Андрею Сергеевичу припомнилось кое-что из семейной истории, и он отключился – на какие-то мгновения. Мать рассказывала ему про свою бабушку, которая была родом из Новгородской области. Во время войны в их деревню пришли немцы и латыши и принесли с собой смерть: всех, кого сумели схватить, заперли в колхозном сарае и сожгли, а кто пытался убежать – застрелили. На черных петлицах формы у них была эта проклятая свастика, раскрученная против часовой стрелки. Кстати, в культуре Убейд свастика тоже была раскручена наоборот.

Бабушке мамы – в семье ее называли баба Аня – тогда было лет восемь. Как только ее мать увидела, что к их дому идут фашисты, она взяла дочь буквально за шкирку и выкинула в окно, выходившее на другую сторону двора, со словами «бежать быстро, не оборачиваться, ни в коем случае не останавливаться и не возвращаться, что бы ни происходило». Баба Аня и побежала, что было духу – сперва к покосившемуся плетню в дальнем углу двора, за сараем, потом к заснеженным кустам на опушке, потом в лес. За спиной раздавались крики и выстрелы, но она от того бежала только быстрее и каким-то чудом добежала – в одних носках по глубокому снегу! – до соседней деревни, где у них была родня. Там и рассказала всё, что видела. Это уже потом она узнала, что в ее родной деревне почти все погибли – и мать, и дедушка с бабушкой, и ее братики… Но она успела предупредить других, люди быстро собрались и ушли в лес, к партизанам. Каратели и к ним заглянули – но в деревне уже было пусто. Ребятишек потом переправили через линию фронта и раскидали по детдомам. До сорок седьмого года баба Аня прожила в Горьком, а потом ее забрал к себе дядя – из той самой деревни, которую она невольно спасла. Он воевал в партизанском отряде, потом в полковой разведке дошел до Вены и Братиславы, а после войны обосновался в Ленинграде, где воспитывал бабу Аню вместе со своими детьми (отец ее погиб на фронте). Ее сын и стал дедом Андрея Сергеевича.

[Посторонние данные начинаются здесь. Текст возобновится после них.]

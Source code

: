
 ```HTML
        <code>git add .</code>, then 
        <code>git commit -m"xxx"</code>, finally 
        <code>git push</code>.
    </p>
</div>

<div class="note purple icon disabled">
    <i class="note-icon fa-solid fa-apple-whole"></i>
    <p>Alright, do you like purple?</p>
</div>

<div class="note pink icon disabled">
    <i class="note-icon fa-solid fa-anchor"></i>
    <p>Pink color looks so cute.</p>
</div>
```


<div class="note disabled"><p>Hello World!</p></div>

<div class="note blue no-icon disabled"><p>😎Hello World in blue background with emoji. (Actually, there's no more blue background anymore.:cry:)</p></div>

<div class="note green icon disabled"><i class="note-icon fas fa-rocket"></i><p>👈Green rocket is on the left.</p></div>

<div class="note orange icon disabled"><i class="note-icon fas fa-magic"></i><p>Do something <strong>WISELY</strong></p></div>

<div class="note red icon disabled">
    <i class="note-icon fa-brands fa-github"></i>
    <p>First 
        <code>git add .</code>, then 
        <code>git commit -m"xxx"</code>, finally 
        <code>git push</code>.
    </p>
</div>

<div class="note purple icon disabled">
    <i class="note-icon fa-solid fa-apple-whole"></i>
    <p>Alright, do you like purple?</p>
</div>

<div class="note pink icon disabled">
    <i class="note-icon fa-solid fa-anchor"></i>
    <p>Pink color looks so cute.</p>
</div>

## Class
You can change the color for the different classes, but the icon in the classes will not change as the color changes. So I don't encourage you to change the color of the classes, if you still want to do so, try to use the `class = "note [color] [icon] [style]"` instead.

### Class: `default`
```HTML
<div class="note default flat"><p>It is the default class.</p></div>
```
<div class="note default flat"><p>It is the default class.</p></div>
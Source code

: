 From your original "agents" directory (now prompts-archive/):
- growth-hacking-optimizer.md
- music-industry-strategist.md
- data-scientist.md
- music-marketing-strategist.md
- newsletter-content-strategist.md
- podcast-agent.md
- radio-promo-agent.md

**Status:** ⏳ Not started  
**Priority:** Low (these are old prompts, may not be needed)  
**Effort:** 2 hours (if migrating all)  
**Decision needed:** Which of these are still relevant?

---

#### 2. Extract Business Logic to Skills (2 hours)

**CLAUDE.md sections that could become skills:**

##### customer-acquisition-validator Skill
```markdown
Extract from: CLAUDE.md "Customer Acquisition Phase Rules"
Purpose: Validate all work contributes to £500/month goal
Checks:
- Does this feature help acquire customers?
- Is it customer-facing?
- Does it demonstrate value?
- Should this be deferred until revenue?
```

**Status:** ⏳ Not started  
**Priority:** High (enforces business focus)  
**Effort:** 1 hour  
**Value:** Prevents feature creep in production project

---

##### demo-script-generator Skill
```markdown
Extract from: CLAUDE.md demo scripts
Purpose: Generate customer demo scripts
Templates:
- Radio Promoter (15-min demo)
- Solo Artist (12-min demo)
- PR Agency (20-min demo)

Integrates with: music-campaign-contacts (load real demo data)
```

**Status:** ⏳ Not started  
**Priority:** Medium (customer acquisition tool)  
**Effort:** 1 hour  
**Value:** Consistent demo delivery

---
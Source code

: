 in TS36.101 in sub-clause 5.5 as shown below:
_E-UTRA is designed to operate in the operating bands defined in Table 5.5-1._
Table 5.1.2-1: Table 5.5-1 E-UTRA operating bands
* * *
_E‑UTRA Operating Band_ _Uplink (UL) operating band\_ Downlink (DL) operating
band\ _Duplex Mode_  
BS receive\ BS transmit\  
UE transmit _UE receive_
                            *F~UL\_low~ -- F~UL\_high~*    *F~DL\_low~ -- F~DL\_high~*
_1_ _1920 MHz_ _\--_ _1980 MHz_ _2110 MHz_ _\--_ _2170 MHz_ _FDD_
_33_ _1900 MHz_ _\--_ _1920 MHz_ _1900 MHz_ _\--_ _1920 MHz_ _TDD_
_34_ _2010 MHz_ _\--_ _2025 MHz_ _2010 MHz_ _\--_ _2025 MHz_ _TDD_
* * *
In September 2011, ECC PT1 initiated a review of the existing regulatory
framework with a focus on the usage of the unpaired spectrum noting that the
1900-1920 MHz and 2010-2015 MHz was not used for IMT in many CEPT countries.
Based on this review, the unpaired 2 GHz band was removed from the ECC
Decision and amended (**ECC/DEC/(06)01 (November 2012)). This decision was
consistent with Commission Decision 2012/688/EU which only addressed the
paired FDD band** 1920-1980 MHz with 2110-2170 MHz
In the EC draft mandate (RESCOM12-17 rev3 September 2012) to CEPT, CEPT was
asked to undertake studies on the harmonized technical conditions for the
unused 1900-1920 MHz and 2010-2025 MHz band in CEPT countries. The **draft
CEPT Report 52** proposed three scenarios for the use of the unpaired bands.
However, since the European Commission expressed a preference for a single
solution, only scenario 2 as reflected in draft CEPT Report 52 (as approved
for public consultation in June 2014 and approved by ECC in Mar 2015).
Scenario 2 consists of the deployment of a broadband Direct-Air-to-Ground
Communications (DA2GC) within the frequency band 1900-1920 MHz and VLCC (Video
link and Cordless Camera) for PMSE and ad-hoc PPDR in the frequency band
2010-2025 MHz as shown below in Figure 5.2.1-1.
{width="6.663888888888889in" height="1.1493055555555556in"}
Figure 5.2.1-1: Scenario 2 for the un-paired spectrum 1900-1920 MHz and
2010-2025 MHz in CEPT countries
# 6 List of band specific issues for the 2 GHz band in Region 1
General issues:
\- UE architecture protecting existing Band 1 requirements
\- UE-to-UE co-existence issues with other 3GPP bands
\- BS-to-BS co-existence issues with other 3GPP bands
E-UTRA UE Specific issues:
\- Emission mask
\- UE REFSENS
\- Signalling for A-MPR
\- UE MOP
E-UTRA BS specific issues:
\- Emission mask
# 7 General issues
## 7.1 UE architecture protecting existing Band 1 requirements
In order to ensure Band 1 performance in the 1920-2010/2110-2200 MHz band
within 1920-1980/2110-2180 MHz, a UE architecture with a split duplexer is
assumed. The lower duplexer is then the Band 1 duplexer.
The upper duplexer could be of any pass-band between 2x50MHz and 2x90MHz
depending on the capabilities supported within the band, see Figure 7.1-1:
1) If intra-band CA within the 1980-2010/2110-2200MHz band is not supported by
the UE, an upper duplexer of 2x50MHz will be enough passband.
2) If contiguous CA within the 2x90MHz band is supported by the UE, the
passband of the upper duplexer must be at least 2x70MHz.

Мама часто рассказывала ему эту историю, с самого детства, это была такая семейная легенда. Маленький Андрюша слушал ее с ужасом и, наверное, поэтому запомнил. Он уже тогда понимал, нутром чуял, что мир несовершенен, но что он несовершенен настолько, что стариков, женщин и детей сжигают заживо и расстреливают просто потому, что у кого-то в голове шарики за ролики закатились – этого он простить миру не мог. Наверное, потому он, даже после престижного диплома по технической специальности, пошел в историки и ввязался во все эти эксперименты…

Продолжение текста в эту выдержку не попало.